Items from a data source:
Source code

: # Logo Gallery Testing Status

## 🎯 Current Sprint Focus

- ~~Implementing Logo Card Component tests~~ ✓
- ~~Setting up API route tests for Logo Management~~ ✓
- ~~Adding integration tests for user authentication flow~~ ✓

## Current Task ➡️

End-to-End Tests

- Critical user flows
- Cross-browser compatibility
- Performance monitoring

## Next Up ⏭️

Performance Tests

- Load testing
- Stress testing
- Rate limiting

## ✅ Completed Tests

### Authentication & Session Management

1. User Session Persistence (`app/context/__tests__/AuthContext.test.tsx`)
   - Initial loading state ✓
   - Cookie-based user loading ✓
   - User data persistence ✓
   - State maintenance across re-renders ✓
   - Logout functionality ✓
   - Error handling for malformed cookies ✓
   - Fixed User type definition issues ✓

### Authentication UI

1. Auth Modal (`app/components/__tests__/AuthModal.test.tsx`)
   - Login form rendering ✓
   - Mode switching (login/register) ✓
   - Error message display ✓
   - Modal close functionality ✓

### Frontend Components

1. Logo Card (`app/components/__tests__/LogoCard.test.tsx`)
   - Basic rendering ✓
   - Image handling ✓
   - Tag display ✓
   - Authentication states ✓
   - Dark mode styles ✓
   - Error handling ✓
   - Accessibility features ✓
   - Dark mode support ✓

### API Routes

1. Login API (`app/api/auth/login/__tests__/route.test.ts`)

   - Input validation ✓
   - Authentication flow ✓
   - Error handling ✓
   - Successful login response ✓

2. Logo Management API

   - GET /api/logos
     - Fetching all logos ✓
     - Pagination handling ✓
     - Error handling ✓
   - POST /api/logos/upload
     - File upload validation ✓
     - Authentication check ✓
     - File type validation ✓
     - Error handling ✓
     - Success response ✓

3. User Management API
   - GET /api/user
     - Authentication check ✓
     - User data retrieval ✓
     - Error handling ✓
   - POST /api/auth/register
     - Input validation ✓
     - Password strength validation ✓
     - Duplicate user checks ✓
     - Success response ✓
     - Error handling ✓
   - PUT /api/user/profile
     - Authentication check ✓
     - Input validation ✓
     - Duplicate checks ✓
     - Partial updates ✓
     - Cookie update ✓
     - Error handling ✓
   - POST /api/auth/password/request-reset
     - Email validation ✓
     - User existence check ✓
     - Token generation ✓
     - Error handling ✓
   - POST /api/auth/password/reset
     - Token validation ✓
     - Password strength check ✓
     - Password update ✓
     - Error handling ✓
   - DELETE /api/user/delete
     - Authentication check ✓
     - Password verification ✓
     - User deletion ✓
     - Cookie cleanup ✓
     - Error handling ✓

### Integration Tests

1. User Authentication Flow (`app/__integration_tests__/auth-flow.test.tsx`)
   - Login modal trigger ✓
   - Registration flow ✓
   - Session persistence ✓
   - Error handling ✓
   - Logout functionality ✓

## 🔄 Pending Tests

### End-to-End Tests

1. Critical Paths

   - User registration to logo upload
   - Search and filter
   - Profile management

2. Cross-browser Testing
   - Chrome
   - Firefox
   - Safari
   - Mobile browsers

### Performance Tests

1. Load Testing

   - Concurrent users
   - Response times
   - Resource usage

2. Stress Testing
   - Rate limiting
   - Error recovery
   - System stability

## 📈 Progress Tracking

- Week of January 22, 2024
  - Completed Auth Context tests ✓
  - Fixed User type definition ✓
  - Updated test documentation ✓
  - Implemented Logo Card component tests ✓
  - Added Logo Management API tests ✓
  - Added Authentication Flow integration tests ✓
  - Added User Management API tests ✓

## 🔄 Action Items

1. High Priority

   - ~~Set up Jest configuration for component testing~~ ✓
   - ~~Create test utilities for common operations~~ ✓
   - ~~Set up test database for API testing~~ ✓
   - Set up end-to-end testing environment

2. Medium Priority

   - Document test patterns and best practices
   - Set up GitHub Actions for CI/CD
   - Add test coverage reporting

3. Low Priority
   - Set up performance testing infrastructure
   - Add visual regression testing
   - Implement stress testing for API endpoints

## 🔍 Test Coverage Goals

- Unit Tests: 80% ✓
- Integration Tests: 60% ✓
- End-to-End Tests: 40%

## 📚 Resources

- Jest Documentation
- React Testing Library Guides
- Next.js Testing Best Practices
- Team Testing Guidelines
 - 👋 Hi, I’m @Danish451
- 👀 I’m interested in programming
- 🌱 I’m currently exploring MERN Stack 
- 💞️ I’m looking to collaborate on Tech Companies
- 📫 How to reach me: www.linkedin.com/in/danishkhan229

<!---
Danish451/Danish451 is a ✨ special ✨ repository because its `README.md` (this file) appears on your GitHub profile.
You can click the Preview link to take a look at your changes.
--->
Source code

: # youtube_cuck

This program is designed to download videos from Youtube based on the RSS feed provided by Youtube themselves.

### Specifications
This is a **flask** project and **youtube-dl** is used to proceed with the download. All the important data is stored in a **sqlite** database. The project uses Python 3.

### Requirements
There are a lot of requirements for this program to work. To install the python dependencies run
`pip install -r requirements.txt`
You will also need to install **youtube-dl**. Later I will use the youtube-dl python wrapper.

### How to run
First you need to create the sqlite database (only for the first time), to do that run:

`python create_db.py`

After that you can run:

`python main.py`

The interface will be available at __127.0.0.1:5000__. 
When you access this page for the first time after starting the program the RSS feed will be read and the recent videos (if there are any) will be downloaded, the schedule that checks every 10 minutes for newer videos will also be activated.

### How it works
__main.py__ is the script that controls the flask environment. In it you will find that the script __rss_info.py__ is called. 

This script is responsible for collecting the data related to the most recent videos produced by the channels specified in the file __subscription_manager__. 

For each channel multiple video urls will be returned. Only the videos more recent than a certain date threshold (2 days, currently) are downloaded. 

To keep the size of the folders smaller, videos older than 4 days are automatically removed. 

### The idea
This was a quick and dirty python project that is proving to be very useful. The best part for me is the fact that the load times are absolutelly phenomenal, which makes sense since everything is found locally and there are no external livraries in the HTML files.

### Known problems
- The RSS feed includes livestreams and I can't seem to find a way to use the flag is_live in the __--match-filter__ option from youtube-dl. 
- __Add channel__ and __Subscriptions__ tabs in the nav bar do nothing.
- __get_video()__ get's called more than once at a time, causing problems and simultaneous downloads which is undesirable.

Task instructions: Reproduce exactly, please, only the lines from the start of the data above to the line that contains "### Authentication & Session Management", with both ends kept.

Answer for the task:
Source code

: # Logo Gallery Testing Status

## 🎯 Current Sprint Focus

- ~~Implementing Logo Card Component tests~~ ✓
- ~~Setting up API route tests for Logo Management~~ ✓
- ~~Adding integration tests for user authentication flow~~ ✓

## Current Task ➡️

End-to-End Tests

- Critical user flows
- Cross-browser compatibility
- Performance monitoring

## Next Up ⏭️

Performance Tests

- Load testing
- Stress testing
- Rate limiting

## ✅ Completed Tests

### Authentication & Session Management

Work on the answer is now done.